▸ **EXERCISE**: For the data below, please report each line where the word "foreach" is found.
[EXERCISE MATERIAL]
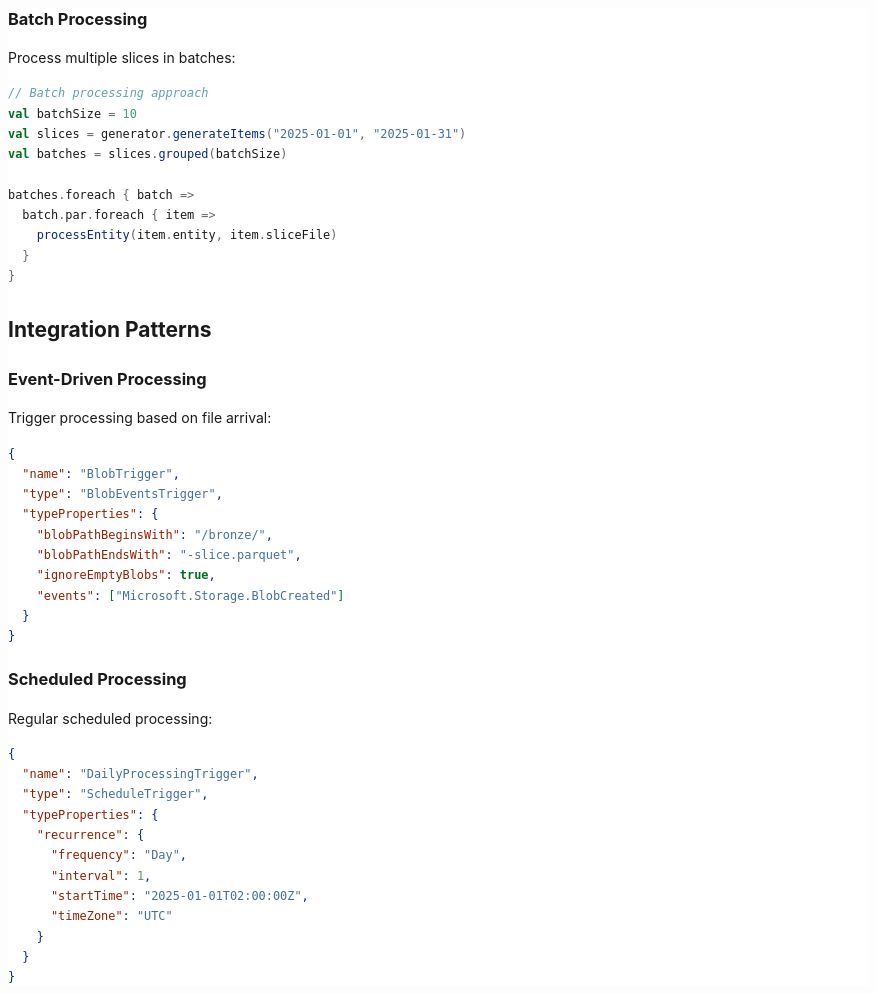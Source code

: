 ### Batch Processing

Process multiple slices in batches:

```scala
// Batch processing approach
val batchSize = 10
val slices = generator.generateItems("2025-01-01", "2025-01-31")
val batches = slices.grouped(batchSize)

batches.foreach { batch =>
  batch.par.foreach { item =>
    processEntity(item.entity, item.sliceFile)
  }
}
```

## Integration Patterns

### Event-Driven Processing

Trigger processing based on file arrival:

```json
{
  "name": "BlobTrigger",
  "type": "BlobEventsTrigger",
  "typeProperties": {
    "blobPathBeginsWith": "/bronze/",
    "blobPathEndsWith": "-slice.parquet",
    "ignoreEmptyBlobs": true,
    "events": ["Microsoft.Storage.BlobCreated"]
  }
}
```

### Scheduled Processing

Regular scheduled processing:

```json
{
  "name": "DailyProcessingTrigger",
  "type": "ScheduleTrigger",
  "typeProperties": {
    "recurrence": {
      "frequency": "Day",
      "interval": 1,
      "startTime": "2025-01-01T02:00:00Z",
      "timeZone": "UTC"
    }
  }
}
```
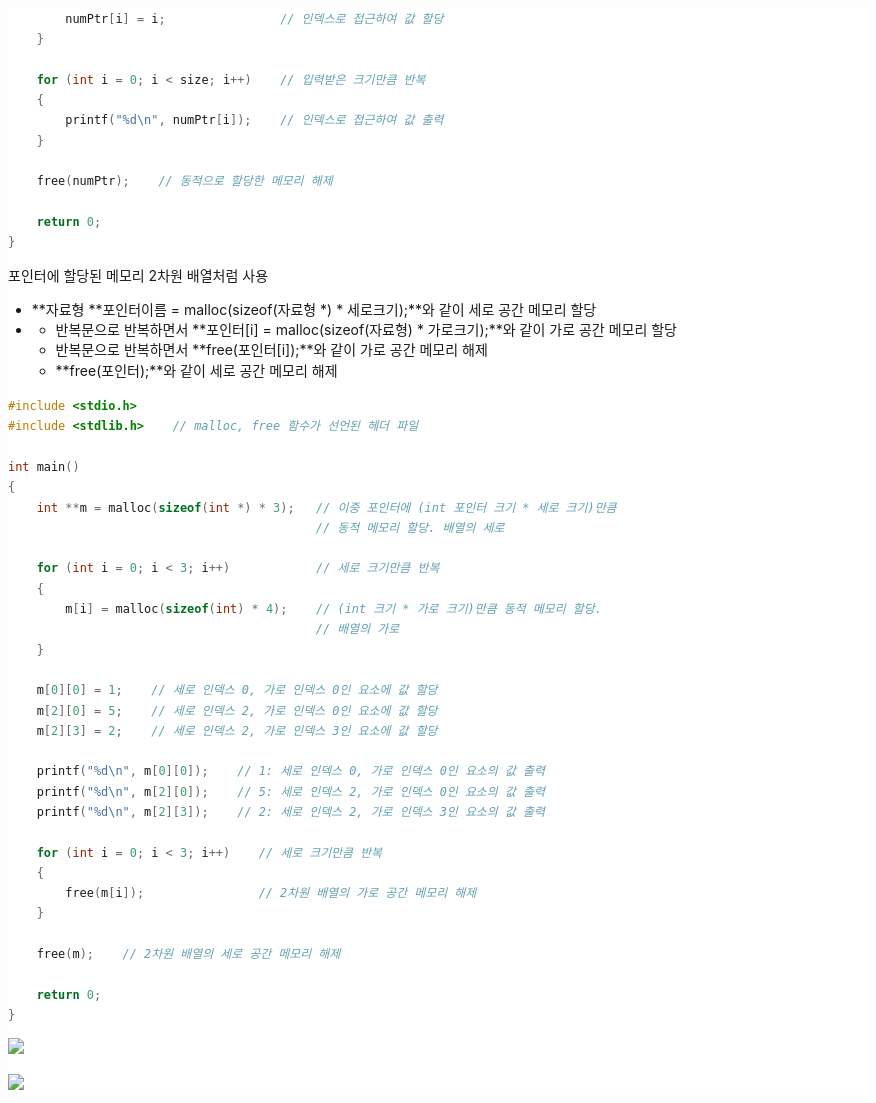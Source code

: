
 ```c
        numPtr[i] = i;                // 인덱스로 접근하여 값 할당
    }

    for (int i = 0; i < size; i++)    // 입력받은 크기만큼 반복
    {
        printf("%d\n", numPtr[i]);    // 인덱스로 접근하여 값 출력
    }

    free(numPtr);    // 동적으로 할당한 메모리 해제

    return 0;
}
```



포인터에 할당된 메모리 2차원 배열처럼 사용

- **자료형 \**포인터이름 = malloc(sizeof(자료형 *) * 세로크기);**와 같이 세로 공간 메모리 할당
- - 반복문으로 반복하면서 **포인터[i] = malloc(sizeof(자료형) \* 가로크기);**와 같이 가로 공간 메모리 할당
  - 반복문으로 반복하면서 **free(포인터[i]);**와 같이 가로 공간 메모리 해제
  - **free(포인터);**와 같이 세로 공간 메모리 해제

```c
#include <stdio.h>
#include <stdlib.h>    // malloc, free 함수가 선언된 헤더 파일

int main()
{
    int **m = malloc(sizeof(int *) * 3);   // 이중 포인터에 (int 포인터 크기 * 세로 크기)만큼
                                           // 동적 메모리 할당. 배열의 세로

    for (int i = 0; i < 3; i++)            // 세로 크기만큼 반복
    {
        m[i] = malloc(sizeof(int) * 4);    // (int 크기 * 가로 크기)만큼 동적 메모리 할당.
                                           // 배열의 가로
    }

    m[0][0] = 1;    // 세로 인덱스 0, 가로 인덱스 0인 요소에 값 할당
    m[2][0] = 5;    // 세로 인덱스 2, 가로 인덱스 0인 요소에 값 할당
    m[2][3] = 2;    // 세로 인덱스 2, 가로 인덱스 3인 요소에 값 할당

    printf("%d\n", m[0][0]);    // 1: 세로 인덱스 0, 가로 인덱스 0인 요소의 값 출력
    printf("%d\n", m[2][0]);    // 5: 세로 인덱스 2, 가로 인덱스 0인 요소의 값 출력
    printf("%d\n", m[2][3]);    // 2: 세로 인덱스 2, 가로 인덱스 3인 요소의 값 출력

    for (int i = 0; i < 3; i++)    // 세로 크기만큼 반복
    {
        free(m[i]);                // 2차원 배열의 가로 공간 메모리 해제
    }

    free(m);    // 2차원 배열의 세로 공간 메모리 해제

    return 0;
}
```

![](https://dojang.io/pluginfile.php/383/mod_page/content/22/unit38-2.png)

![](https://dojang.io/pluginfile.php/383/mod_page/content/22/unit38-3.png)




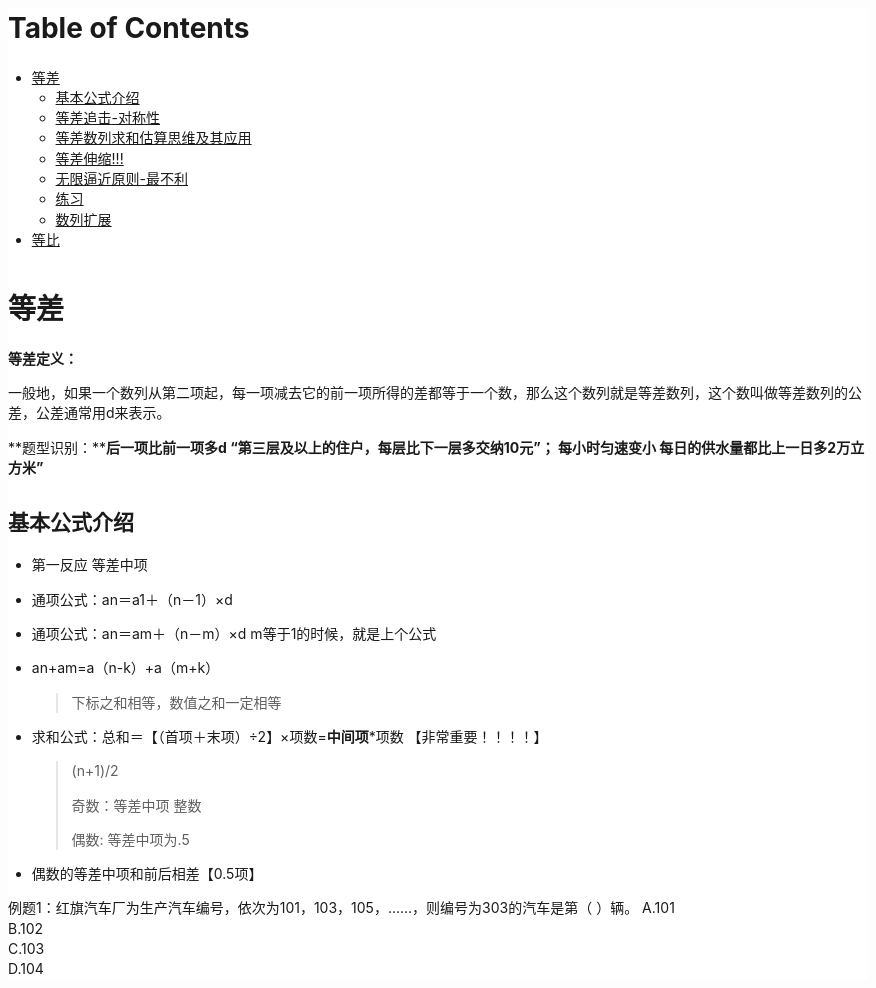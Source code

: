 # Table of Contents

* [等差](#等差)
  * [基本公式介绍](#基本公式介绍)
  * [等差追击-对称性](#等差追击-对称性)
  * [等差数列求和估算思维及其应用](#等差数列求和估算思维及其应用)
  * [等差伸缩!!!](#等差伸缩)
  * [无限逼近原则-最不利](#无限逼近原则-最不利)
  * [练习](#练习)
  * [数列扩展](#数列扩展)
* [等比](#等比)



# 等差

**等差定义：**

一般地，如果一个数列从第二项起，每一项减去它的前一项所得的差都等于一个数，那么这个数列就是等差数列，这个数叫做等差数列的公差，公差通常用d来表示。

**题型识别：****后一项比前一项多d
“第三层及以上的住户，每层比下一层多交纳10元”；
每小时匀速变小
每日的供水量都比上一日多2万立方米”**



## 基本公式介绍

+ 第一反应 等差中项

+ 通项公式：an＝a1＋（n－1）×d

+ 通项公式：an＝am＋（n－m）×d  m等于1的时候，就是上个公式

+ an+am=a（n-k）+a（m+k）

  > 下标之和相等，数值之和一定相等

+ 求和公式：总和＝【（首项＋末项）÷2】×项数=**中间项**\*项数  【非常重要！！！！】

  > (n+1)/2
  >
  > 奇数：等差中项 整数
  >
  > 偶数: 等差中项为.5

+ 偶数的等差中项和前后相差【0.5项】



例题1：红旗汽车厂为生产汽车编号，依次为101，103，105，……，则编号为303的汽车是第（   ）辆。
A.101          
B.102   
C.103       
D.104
[/EXERCISE MATERIAL]
▸ **EXPECTED ANSWER**:
batches.foreach { batch =>
  batch.par.foreach { item =>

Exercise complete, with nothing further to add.